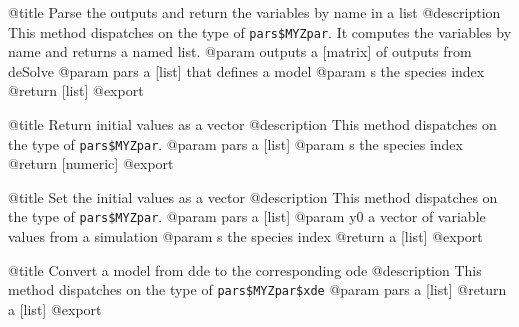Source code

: \documentclass[
]{article}
\newenvironment{Shaded}{\begin{snugshade}}{\end{snugshade}}
\newcommand{\ControlFlowTok}[1]{\textcolor[rgb]{0.13,0.29,0.53}{\textbf{#1}}}
\newcommand{\FunctionTok}[1]{\textcolor[rgb]{0.13,0.29,0.53}{\textbf{#1}}}
\newcommand{\NormalTok}[1]{#1}
\newcommand{\OtherTok}[1]{\textcolor[rgb]{0.56,0.35,0.01}{#1}}
\newcommand{\SpecialCharTok}[1]{\textcolor[rgb]{0.81,0.36,0.00}{\textbf{#1}}}
\newcommand{\StringTok}[1]{\textcolor[rgb]{0.31,0.60,0.02}{#1}}
\begin{document}
@title Parse the outputs and return the variables by name in a list
@description This method dispatches on the type of
\texttt{pars\$MYZpar}. It computes the variables by name and returns a
named list. @param outputs a {[}matrix{]} of outputs from deSolve @param
pars a {[}list{]} that defines a model @param s the species index
@return {[}list{]} @export

\begin{Shaded}
\end{Shaded}

@title Return initial values as a vector @description This method
dispatches on the type of \texttt{pars\$MYZpar}. @param pars a
{[}list{]} @param s the species index @return {[}numeric{]} @export

\begin{Shaded}
\end{Shaded}

@title Set the initial values as a vector @description This method
dispatches on the type of \texttt{pars\$MYZpar}. @param pars a
{[}list{]} @param y0 a vector of variable values from a simulation
@param s the species index @return a {[}list{]} @export

\begin{Shaded}
\end{Shaded}

@title Convert a model from dde to the corresponding ode @description
This method dispatches on the type of \texttt{pars\$MYZpar\$xde} @param
pars a {[}list{]} @return a {[}list{]} @export
\end{document}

# # # # # # #

**DIRECTIONS**: Omit the pictures, then output the rest of the listing exactly.

**OUTPUT**:
Source code

: \documentclass[
]{article}
\newenvironment{Shaded}{\begin{snugshade}}{\end{snugshade}}
\newcommand{\ControlFlowTok}[1]{\textcolor[rgb]{0.13,0.29,0.53}{\textbf{#1}}}
\newcommand{\FunctionTok}[1]{\textcolor[rgb]{0.13,0.29,0.53}{\textbf{#1}}}
\newcommand{\NormalTok}[1]{#1}
\newcommand{\OtherTok}[1]{\textcolor[rgb]{0.56,0.35,0.01}{#1}}
\newcommand{\SpecialCharTok}[1]{\textcolor[rgb]{0.81,0.36,0.00}{\textbf{#1}}}
\newcommand{\StringTok}[1]{\textcolor[rgb]{0.31,0.60,0.02}{#1}}
\begin{document}
@title Parse the outputs and return the variables by name in a list
@description This method dispatches on the type of
\texttt{pars\$MYZpar}. It computes the variables by name and returns a
named list. @param outputs a {[}matrix{]} of outputs from deSolve @param
pars a {[}list{]} that defines a model @param s the species index
@return {[}list{]} @export

\begin{Shaded}
\end{Shaded}

@title Return initial values as a vector @description This method
dispatches on the type of \texttt{pars\$MYZpar}. @param pars a
{[}list{]} @param s the species index @return {[}numeric{]} @export

\begin{Shaded}
\end{Shaded}

@title Set the initial values as a vector @description This method
dispatches on the type of \texttt{pars\$MYZpar}. @param pars a
{[}list{]} @param y0 a vector of variable values from a simulation
@param s the species index @return a {[}list{]} @export

\begin{Shaded}
\end{Shaded}

@title Convert a model from dde to the corresponding ode @description
This method dispatches on the type of \texttt{pars\$MYZpar\$xde} @param
pars a {[}list{]} @return a {[}list{]} @export
\end{document}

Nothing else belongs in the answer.